I've been playing around with the idea of using cheap USB webcams as motion sensors. My PIR solution would detune in the presence of heat (a kitchen stove!).
I picked up a cheap Logitech webcam (C200 for $15 at Micro Center) and started writing some C code... but hey, wait -- that isn't the Unix way.
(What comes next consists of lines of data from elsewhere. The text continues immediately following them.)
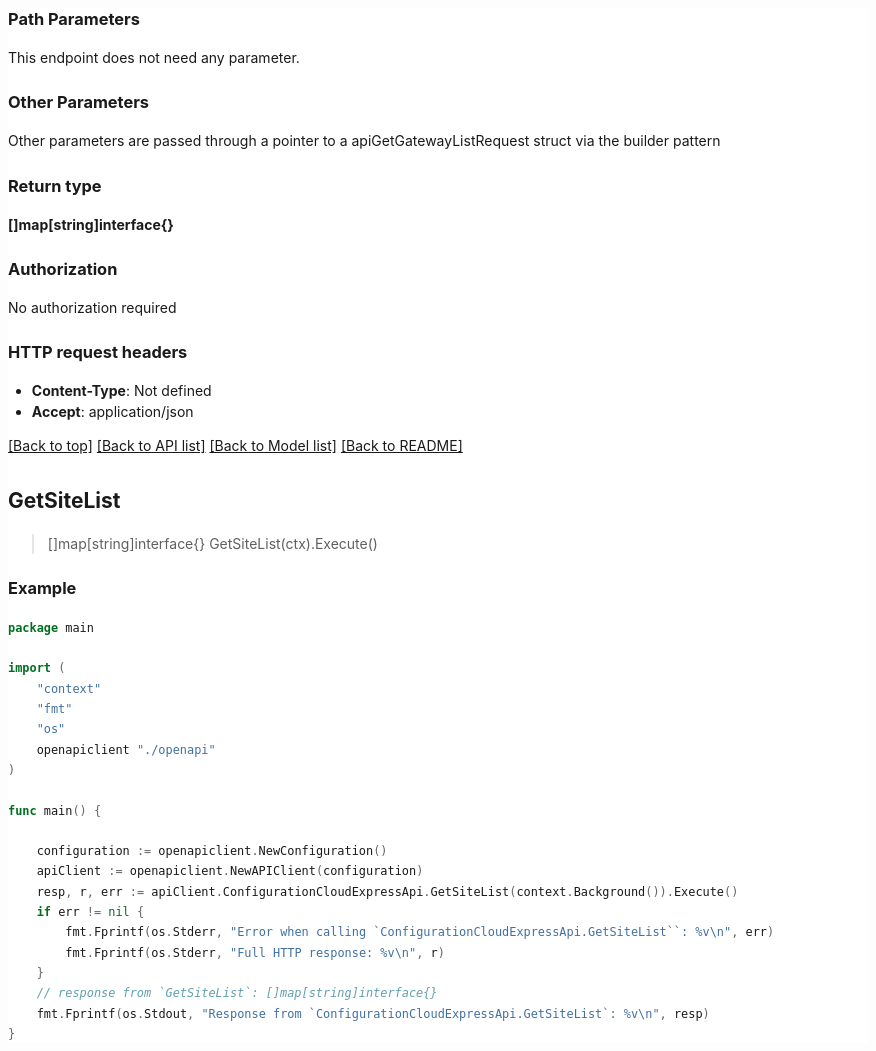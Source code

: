 ### Path Parameters

This endpoint does not need any parameter.

### Other Parameters

Other parameters are passed through a pointer to a apiGetGatewayListRequest struct via the builder pattern


### Return type

**[]map[string]interface{}**

### Authorization

No authorization required

### HTTP request headers

- **Content-Type**: Not defined
- **Accept**: application/json

[[Back to top]](#) [[Back to API list]](../README.md#documentation-for-api-endpoints)
[[Back to Model list]](../README.md#documentation-for-models)
[[Back to README]](../README.md)


## GetSiteList

> []map[string]interface{} GetSiteList(ctx).Execute()





### Example

```go
package main

import (
    "context"
    "fmt"
    "os"
    openapiclient "./openapi"
)

func main() {

    configuration := openapiclient.NewConfiguration()
    apiClient := openapiclient.NewAPIClient(configuration)
    resp, r, err := apiClient.ConfigurationCloudExpressApi.GetSiteList(context.Background()).Execute()
    if err != nil {
        fmt.Fprintf(os.Stderr, "Error when calling `ConfigurationCloudExpressApi.GetSiteList``: %v\n", err)
        fmt.Fprintf(os.Stderr, "Full HTTP response: %v\n", r)
    }
    // response from `GetSiteList`: []map[string]interface{}
    fmt.Fprintf(os.Stdout, "Response from `ConfigurationCloudExpressApi.GetSiteList`: %v\n", resp)
}
```
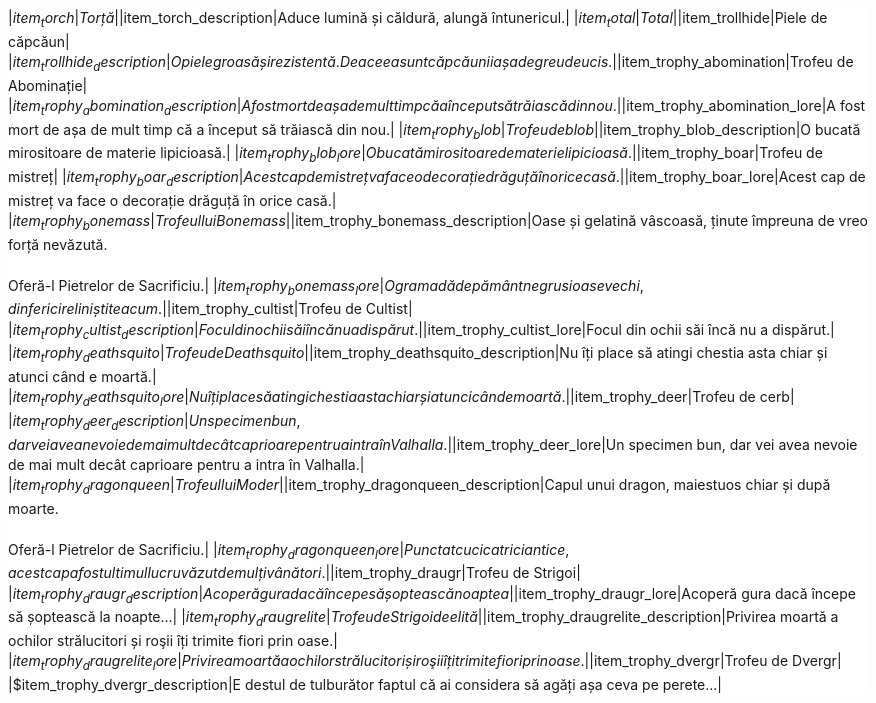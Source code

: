 |$item_torch|Torță|
|$item_torch_description|Aduce lumină și căldură, alungă întunericul.|
|$item_total|Total|
|$item_trollhide|Piele de căpcăun|
|$item_trollhide_description|O piele groasă și rezistentă. De aceea sunt căpcăunii așa de greu de ucis.|
|$item_trophy_abomination|Trofeu de Abominație|
|$item_trophy_abomination_description|A fost mort de așa de mult timp că a început să trăiască din nou.|
|$item_trophy_abomination_lore|A fost mort de așa de mult timp că a început să trăiască din nou.|
|$item_trophy_blob|Trofeu de blob|
|$item_trophy_blob_description|O bucată mirositoare de materie lipicioasă.|
|$item_trophy_blob_lore|O bucată mirositoare de materie lipicioasă.|
|$item_trophy_boar|Trofeu de mistreț|
|$item_trophy_boar_description|Acest cap de mistreț va face o decorație drăguță în orice casă.|
|$item_trophy_boar_lore|Acest cap de mistreț va face o decorație drăguță în orice casă.|
|$item_trophy_bonemass|Trofeul lui Bonemass|
|$item_trophy_bonemass_description|Oase și gelatină vâscoasă, ținute împreuna de vreo forță nevăzută.<br/><br/>Oferă-l Pietrelor de Sacrificiu.|
|$item_trophy_bonemass_lore|O gramadă de pământ negru si oase vechi, din fericire liniștite acum.|
|$item_trophy_cultist|Trofeu de Cultist|
|$item_trophy_cultist_description|Focul din ochii săi încă nu a dispărut.|
|$item_trophy_cultist_lore|Focul din ochii săi încă nu a dispărut.|
|$item_trophy_deathsquito|Trofeu de Deathsquito|
|$item_trophy_deathsquito_description|Nu îți place să atingi chestia asta chiar și atunci când e moartă.|
|$item_trophy_deathsquito_lore|Nu îți place să atingi chestia asta chiar și atunci când e moartă.|
|$item_trophy_deer|Trofeu de cerb|
|$item_trophy_deer_description|Un specimen bun, dar vei avea nevoie de mai mult decât caprioare pentru a intra în Valhalla.|
|$item_trophy_deer_lore|Un specimen bun, dar vei avea nevoie de mai mult decât caprioare pentru a intra în Valhalla.|
|$item_trophy_dragonqueen|Trofeul lui Moder|
|$item_trophy_dragonqueen_description|Capul unui dragon, maiestuos chiar și după moarte.<br/><br/>Oferă-l Pietrelor de Sacrificiu.|
|$item_trophy_dragonqueen_lore|Punctat cu cicatrici antice, acest cap a fost ultimul lucru văzut de mulți vânători.|
|$item_trophy_draugr|Trofeu de Strigoi|
|$item_trophy_draugr_description|Acoperă gura dacă începe să șoptească noaptea|
|$item_trophy_draugr_lore|Acoperă gura dacă începe să șoptească la noapte...|
|$item_trophy_draugrelite|Trofeu de Strigoi de elită|
|$item_trophy_draugrelite_description|Privirea moartă a ochilor strălucitori și roşii îți trimite fiori prin oase.|
|$item_trophy_draugrelite_lore|Privirea moartă a ochilor strălucitori și roşii îți trimite fiori prin oase.|
|$item_trophy_dvergr|Trofeu de Dvergr|
|$item_trophy_dvergr_description|E destul de tulburător faptul că ai considera să agăți așa ceva pe perete...|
I downloaded a camera streamer (fswebcam) and graphicsmagic (a cleaner ImageMagick) and threw together this little script:
#!/bin/sh
THRESH=10 # Motion Threshold
SCALE=64x48
sudo umount /tmp/rd 2>/dev/null
sudo mkdir /tmp/rd 2>/dev/null && sudo chmod 777 /tmp/rd && \
sudo mount -t tmpfs -o size=100K tmpfs /tmp/rd/
trap "sudo umount /tmp/rd" EXIT
fswebcam -q --greyscale --no-banner --scale $SCALE - >/tmp/rd/before.dat
while true; do
sleep 0.5
fswebcam -q --greyscale --no-banner --scale $SCALE - >/tmp/rd/after.dat
gm compare -metric RMSE /tmp/rd/before.dat /tmp/rd/after.dat null: \
|awk -v TH=$THRESH '/Total/{ if($3 > TH) printf("Motion!(%f)\n",$3)}'
mv /tmp/rd/after.dat /tmp/rd/before.dat
done
Note: I am using a ramdisk to keep it fast (and embedded friendly). The scale of the image is reduced to keep comparisons cheap and fast.
I now need to see if I can port this to my Beaglebone!